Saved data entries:
'''

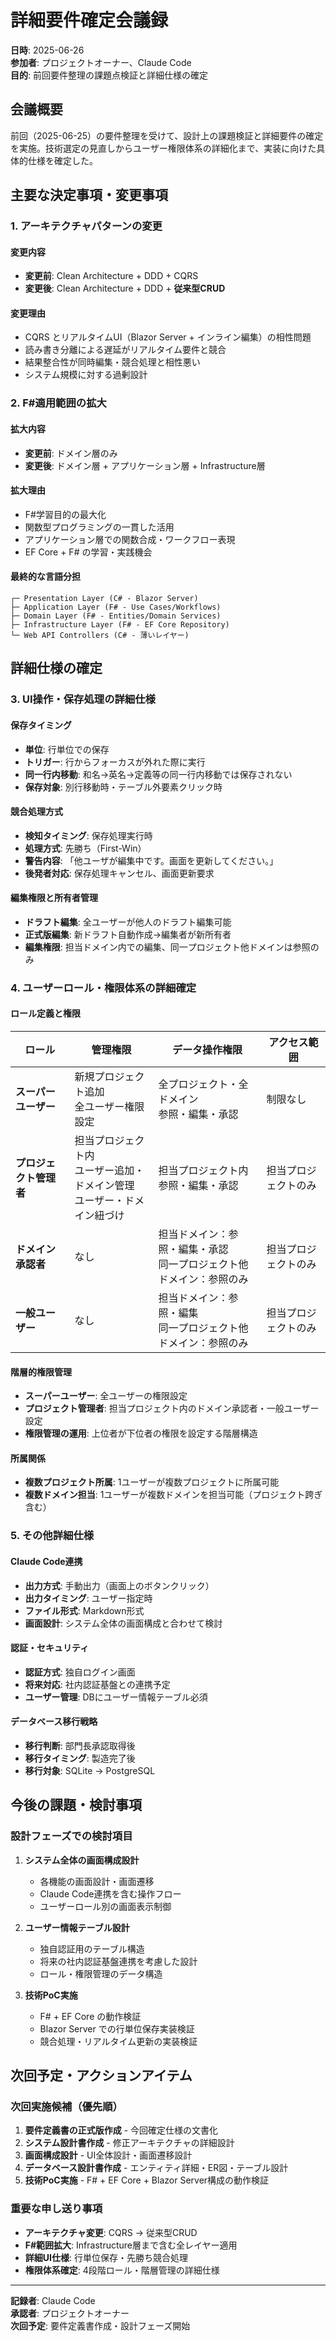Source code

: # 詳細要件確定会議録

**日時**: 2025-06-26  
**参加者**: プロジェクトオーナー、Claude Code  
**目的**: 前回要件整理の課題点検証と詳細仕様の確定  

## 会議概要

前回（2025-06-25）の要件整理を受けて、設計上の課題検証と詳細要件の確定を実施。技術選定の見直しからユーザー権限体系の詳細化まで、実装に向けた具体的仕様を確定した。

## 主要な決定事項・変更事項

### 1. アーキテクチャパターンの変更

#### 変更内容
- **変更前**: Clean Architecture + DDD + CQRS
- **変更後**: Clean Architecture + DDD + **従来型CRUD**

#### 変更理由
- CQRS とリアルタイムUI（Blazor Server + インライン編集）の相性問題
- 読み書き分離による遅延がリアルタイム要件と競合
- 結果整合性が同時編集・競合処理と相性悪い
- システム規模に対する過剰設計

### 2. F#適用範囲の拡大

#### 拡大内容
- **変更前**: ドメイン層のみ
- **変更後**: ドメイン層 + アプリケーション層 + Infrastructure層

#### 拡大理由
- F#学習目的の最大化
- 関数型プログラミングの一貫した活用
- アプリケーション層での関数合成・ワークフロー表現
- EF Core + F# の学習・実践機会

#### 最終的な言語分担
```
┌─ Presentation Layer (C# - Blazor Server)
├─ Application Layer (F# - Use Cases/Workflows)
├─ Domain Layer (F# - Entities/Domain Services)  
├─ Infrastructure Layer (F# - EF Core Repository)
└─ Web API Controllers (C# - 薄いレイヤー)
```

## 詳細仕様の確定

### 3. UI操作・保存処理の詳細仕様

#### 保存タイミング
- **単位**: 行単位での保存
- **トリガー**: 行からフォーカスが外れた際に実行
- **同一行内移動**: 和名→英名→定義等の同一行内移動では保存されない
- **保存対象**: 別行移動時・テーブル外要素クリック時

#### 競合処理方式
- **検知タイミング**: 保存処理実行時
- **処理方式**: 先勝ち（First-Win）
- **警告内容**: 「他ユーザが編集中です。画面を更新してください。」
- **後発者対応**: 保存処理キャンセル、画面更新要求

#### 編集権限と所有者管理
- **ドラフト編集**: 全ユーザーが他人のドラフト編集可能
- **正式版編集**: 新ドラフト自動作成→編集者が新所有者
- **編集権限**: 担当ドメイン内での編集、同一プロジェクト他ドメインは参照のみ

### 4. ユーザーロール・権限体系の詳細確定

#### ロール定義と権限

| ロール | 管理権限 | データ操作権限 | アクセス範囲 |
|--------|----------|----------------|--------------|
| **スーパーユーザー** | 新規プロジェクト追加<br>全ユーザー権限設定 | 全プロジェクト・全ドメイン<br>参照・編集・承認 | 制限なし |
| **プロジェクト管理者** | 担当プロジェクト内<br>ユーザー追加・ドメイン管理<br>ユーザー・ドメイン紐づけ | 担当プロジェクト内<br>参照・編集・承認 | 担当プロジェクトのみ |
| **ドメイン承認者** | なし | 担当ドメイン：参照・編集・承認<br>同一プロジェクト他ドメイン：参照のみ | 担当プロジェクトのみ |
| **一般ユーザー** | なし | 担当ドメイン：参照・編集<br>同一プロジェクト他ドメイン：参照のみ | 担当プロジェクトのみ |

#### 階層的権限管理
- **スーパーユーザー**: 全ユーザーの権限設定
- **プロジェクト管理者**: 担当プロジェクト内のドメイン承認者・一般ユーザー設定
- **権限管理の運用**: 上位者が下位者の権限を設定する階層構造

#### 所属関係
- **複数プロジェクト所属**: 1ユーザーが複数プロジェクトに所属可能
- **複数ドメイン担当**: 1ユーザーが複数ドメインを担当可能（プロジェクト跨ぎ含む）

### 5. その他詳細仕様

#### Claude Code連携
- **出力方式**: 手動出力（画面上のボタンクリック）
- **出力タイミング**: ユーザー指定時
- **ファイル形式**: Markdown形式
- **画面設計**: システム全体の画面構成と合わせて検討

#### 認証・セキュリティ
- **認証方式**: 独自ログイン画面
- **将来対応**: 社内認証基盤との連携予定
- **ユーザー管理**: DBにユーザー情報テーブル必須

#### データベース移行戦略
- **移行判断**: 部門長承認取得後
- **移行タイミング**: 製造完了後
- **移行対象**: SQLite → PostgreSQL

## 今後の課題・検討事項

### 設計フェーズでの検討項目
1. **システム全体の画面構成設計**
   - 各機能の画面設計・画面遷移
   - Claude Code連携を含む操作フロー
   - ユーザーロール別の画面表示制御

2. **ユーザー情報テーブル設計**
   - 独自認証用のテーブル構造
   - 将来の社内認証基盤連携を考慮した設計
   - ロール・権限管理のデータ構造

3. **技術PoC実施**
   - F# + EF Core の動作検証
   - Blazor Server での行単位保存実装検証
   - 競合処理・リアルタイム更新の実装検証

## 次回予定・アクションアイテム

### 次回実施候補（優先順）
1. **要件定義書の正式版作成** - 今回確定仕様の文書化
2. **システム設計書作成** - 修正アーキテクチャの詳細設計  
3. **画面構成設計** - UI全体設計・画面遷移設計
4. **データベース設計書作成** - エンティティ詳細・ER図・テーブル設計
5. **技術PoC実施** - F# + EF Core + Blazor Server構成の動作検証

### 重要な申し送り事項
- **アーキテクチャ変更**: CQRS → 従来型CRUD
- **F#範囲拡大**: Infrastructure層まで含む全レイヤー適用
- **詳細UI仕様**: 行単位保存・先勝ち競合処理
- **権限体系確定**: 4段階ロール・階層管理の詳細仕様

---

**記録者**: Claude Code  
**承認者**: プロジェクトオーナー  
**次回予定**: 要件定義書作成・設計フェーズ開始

'''
'''

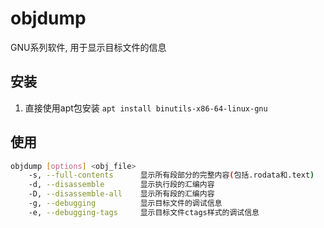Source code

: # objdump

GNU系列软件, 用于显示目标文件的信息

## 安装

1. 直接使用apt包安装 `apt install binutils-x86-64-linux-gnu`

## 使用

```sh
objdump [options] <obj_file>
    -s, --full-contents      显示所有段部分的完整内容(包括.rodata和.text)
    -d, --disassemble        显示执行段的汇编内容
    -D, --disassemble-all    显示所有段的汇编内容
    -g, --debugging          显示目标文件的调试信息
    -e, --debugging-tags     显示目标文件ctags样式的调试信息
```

'''

**Problem statement**
The lines in the entries above that carry the word "従来型CRUD" must be copied.

**Response to this exercise**
- **変更後**: Clean Architecture + DDD + **従来型CRUD**
- **アーキテクチャ変更**: CQRS → 従来型CRUD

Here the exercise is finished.